The Air Force Space and Missile Systems Center over the past several months allowed both Blue Origin and Northrop Grumman to tour SLC-6. It takes years to secure permits to build new launch pads at Vandenberg so using existing ones might the only option for new entrants. Industry sources told SpaceNews that ULA raised concerns about sharing the site and wanted to make sure that sensitive equipment used to assemble and launch classified satellites was not shown to competitors.
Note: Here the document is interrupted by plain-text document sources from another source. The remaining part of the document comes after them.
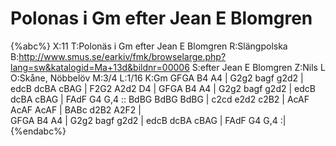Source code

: # Polonas i Gm efter Jean E Blomgren

{%abc%}
X:11
T:Polonäs i Gm efter Jean E Blomgren
R:Slängpolska
B:http://www.smus.se/earkiv/fmk/browselarge.php?lang=sw&katalogid=Ma+13d&bildnr=00006
S:efter Jean E Blomgren
Z:Nils L
O:Skåne, Nöbbelöv
M:3/4
L:1/16
K:Gm
GFGA B4 A4 | G2g2 bagf g2d2 | edcB dcBA cBAG | F2G2 A2d2 D4 | 
GFGA B4 A4 | G2g2 bagf g2d2 | edcB dcBA cBAG | FAdF G4 G,4 ::
BdBG BdBG BdBG | c2cd e2d2 c2B2 | AcAF AcAF AcAF | BABc d2B2 A2F2 |  
GFGA B4 A4 | G2g2 bagf g2d2 | edcB dcBA cBAG | FAdF G4 G,4 :| 
{%endabc%}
ULA CEO Tory Bruno said any decisions on who uses the pad are made jointly by the company and the Air Force. During a meeting with reporters Oct. 23, Bruno did not mention that Northrop Grumman would be allowed to use SLC-6 but said ULA, at the government’s request, has allowed other companies to inspect the facilities. ULA’s lease will continue for as long as the Delta 4 Heavy is in operation, which will be at least until 2024.
OmegA to fly in 2021
Rominger said Northrop Grumman believes OmegA has a strong chance to win one of two Phase 2 contracts the Air Force plans to award next year. He said OmegA’s strengths are its simple design and reliability.
The rocket’s intermediate version is expected to fly in 2021 and the heavy variant in 2024. He said over the past 20 years, solid rocket motors used in space vehicles have been “99 percent reliable,” but he acknowledged that no matter how good a rocket might look on paper it has to show it can perform in flight. OmegA’s booster and second stage are solid fueled and the third stage uses two RL-10 liquid engines made by Aerojet Rocketdyne.
Rominger said Northrop Grumman already is producing flight hardware and is racing to complete development tests. “Early 2021 is not that far away,” he said.
So far Northrop Grumman has only test fired the first stage of OmegA. In a May 30 static fire test in Utah, the booster was fired for 120 seconds and near the end the engine nozzle suffered an anomaly. In a statement in June, the company said it studied the data and concluded the nozzle anomaly did not affect motor performance and the issue appeared to be limited to the rear most section of the nozzle. Northrop Grumman said it would need to analyze the data further to determine whether manufacturing, design or conditions unique to ground tests contributed to the exit cone issue.
The ground test of the second state was expected to happen in August 2019 but Rominger said it has been pushed into early 2020, and did not provide a more specific timeline.
A spokeswoman said a in a statement to SpaceNews that Northrop Grumman “postponed the OmegA second stage static fire test to early next year to provide time to incorporate lessons learned from the first stage test.”